Taller: Hunbai
Oficio: Bisutería
Ruta: Ruta Norte de Santander
Ubicación: Chinácota, Norte de Santander
Es difícil no sonreír al lado de Olga Parra. Porque es una sorpresa tras otra. Cuando uno apenas está intentando entender la clase de física y química que acaba de oír de su boca, maravillado, esa en donde explica que ingresó al universo de la joyería desde hace apenas unos años, luego de tener una carrera larga y exitosa como odontóloga y ortodoncista, cuenta que es maratonista y que además monta en bicicleta y medita para iniciar el día. Ah, y que también está aprendiendo a cultivar y está encantada con las orquídeas. Sabe que lo suyo es el trabajo con las manos y cuenta que jamás sus hijos entraron a una tienda de disfraces porque ella se los hacía. Como lo hacía todo para la casa.

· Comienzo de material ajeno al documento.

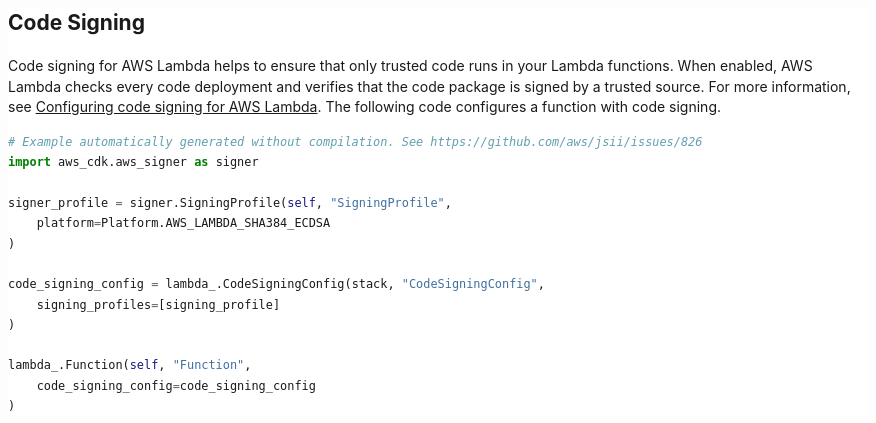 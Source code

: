 ## Code Signing

Code signing for AWS Lambda helps to ensure that only trusted code runs in your Lambda functions.
When enabled, AWS Lambda checks every code deployment and verifies that the code package is signed by a trusted source.
For more information, see [Configuring code signing for AWS Lambda](https://docs.aws.amazon.com/lambda/latest/dg/configuration-codesigning.html).
The following code configures a function with code signing.

```python
# Example automatically generated without compilation. See https://github.com/aws/jsii/issues/826
import aws_cdk.aws_signer as signer

signer_profile = signer.SigningProfile(self, "SigningProfile",
    platform=Platform.AWS_LAMBDA_SHA384_ECDSA
)

code_signing_config = lambda_.CodeSigningConfig(stack, "CodeSigningConfig",
    signing_profiles=[signing_profile]
)

lambda_.Function(self, "Function",
    code_signing_config=code_signing_config
)
```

Es entonces necesario parar un segundo y mirar a esta mujer y admirarla en silencio. Solo un segundo porque no se quedará quieta, o bueno, sí lo hará, pero solo los jueves por la tarde, día en el que presentan cinearte en el pueblo lindo donde se asentó, en Chinácota, y allí se entregará a la contemplación. O cuando consiente a sus mascotas, su perro adoptado Lucho y Lobito, el gato nombrado así por Susana, la nieta de ese hogar de abuelitos científicos.
Olga cuenta que la ortodoncia está más cerca de la escultura de lo que creemos y que la precisión de sus dedos ha hecho de ella una buena joyera. Sin embargo, lo que hace no se parece a lo de nadie. Algo que es perfectamente premeditado. Si iba a empezar tan tarde, se dijo, que sea para hacer algo distinto. Y eso que era distinto, lo vio un día en una revista. Era una flor metalizada. Le señaló a su hijo que eso era exactamente lo que ella quería hacer. Él le dijo que eso se llamaba Electroformado.
Ese día se le partió la vida en dos. Era 2017. Recuerda que no encontró nada, o muy poco, sobre esta técnica, más cerca de la ciencia que del arte. Y se propuso aprenderlo todo. Pero primero había que empezar por el principio, así que se inscribió en el Sena y estudió joyería armada en las noches. Su plan era adquirir las bases con las cuales introducirse en ese proceso que tenía mucho de alquimia. Investigadora como es, y curiosa hasta el infinito, empezó a meterse en las comunidades digitales en donde se hablara de galvanoplastia. Allí conversaba con un físico en Argentina y otro en Perú, también con otros científicos en Europa. Hasta que fue en Medellín donde conoció a uno de sus maestros. Harry, de origen indio, su proveedor de químicos, aceptó su insistencia y le dijo que lo visitara. Allá fue a dar por diez días y aprendió a hacerle electrólisis a los objetos que quería metalizar.
Habla del ensayo y el error. Al comienzo se quemó con el ácido por eso hoy es todo cautela. Sabe que está lidiando con gases y ácidos y que recubrir las hojas o flores que recoge en el jardín, o en alguna de sus caminatas, requerirá una preparación concienzuda para no dañarlas y, en su lugar, volverlas conductoras de electricidad y, de esta forma, que el cobre empiece a depositarse, casi por arte de magia, encima de esta horma única de la naturaleza. Y como si de mitología se tratara, esa flor u hoja se petrificará y, así, se volverá inmortal.
Hoy se ríe de esos comienzos en donde se tardaba metalizando sus hojas durante semanas, haciendo de esas piezas, objetos incargables de lo pesadas y que hoy, para recordarle lo mucho que ha aprendido, son pisapapeles. Pero el esfuerzo de todo vale la pena, todas esas horas en el laboratorio en donde cada inmersión logra comprobarle que lo que hace es la mezcla perfecta de la ciencia con el arte.